I don't tell you because I'm afraid you'll also tell me I'm wrong. I'm afraid I am wrong. Or that it's something I can't admit to, because it makes me weak, or bad, or weird or sick or messed up. So I don't clear the drain, because delving into that mess would take time, and it's not something I can do alone. So I let that drain fill and fill and fill. But as the sink is filling, it's getting harder and harder to exhale.

Only good things can come from cleaning out that drain. It would mean I can fill it with good, clean, safe water. It would mean I could leave it empty and scrub it till it shines. It would mean I can wash my dishes in my sink again, and I won't have that constant worry that, one day, the damn sink is just going to spill everywhere. That would be a relief.
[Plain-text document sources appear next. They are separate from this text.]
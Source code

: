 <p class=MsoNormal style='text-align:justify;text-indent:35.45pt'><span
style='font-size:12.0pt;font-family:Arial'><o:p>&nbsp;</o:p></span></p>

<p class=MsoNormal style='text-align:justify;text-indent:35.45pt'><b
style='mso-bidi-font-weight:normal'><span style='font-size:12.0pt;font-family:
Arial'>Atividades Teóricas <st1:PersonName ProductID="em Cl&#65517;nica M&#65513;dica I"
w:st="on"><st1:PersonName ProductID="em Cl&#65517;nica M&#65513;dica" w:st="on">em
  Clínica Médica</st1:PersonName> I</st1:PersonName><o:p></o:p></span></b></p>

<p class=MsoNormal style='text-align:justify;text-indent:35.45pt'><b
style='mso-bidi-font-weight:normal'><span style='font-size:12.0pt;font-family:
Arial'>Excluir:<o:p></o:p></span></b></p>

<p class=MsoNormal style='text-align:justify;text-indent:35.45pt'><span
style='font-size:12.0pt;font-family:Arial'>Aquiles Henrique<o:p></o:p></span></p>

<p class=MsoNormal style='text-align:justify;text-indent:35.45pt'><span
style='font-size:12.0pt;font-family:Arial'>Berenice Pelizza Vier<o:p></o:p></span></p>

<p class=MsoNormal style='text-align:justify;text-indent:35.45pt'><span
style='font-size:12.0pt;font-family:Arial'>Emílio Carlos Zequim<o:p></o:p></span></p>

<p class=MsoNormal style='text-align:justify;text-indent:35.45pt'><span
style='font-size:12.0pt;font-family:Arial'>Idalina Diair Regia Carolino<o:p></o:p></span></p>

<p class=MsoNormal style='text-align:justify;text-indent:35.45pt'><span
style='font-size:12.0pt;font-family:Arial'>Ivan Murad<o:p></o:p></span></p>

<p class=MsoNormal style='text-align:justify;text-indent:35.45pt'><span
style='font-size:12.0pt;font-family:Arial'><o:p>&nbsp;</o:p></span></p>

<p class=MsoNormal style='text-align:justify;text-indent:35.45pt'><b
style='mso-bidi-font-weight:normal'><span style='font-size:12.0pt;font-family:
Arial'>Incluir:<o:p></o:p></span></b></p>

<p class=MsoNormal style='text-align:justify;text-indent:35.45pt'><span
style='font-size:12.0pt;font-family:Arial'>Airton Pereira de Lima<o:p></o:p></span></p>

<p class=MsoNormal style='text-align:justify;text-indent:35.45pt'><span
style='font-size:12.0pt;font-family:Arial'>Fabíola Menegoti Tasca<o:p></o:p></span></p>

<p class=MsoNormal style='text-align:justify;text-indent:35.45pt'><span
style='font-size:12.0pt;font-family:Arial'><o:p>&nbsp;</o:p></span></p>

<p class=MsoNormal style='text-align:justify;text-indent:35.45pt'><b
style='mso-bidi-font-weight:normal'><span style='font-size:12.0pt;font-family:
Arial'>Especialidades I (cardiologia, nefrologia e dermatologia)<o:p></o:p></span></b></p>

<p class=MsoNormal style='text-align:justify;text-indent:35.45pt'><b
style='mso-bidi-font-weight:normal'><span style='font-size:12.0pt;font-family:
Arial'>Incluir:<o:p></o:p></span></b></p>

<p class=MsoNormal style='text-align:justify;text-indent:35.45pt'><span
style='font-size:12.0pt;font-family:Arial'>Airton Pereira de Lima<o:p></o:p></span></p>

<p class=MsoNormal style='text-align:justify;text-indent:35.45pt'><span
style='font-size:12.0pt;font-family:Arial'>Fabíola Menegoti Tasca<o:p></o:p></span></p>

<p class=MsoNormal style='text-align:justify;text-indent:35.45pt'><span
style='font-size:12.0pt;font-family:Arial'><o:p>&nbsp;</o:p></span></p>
But right now, that dirty dishwater is standing between me and others like a moat, and even though I don't like it, it's necessary. It feels necessary. It just feels better that way. This way, I don't have to touch the slimy stuff at the bottom, and I don't have to worry about people getting too close. I feel not ready for that good, clean water. Not deserving of that safe, nice water. If I don't let the slimy water out of the sink, then maybe no one can hurt me. Then I don't need to worry about good things I don't deserve coming my way. If they insist on coming, I'll spray them with dirty dishwater, and that will scare them away for sure.


So how do I tell you? How do I find the words? How can I tell you what this thing living in my body looks like? Smells like? Sounds like? How can I tell you the things it whispers in my ear? The things it sneaks into my brain when I least expect it? It's not something concrete. I can't say, "I don't trust X group of people," because it isn't that. I can't say, "when I'm in X situation, I find that I don't trust the people around me," because it isn't that either. It's not one thing. It's not ever just one thing. I can't just say, "I don't trust men," because it wasn't just a man that hurt me, and it isn't all men. I can't say, "I don't trust women," because it wasn't all women, and it isn't just women. I can't say I don't trust strangers, because it was a group of strangers and friends. I can't even say it's limited to just people-people, because it was professionals, too. And family. Also family.

And me, too. Perhaps the hardest thing of all is not trusting me.



Now this is written, and there isn't even a hint of movement in the water. I've written all about sinks and drains and gross slimy stuff and nothing about what I should have said. Perhaps it's just not time to find the drain. Perhaps I can hold on and keep it in the sink for just a little longer…after all, I have a sink in the bathroom…or I can use the hose outside.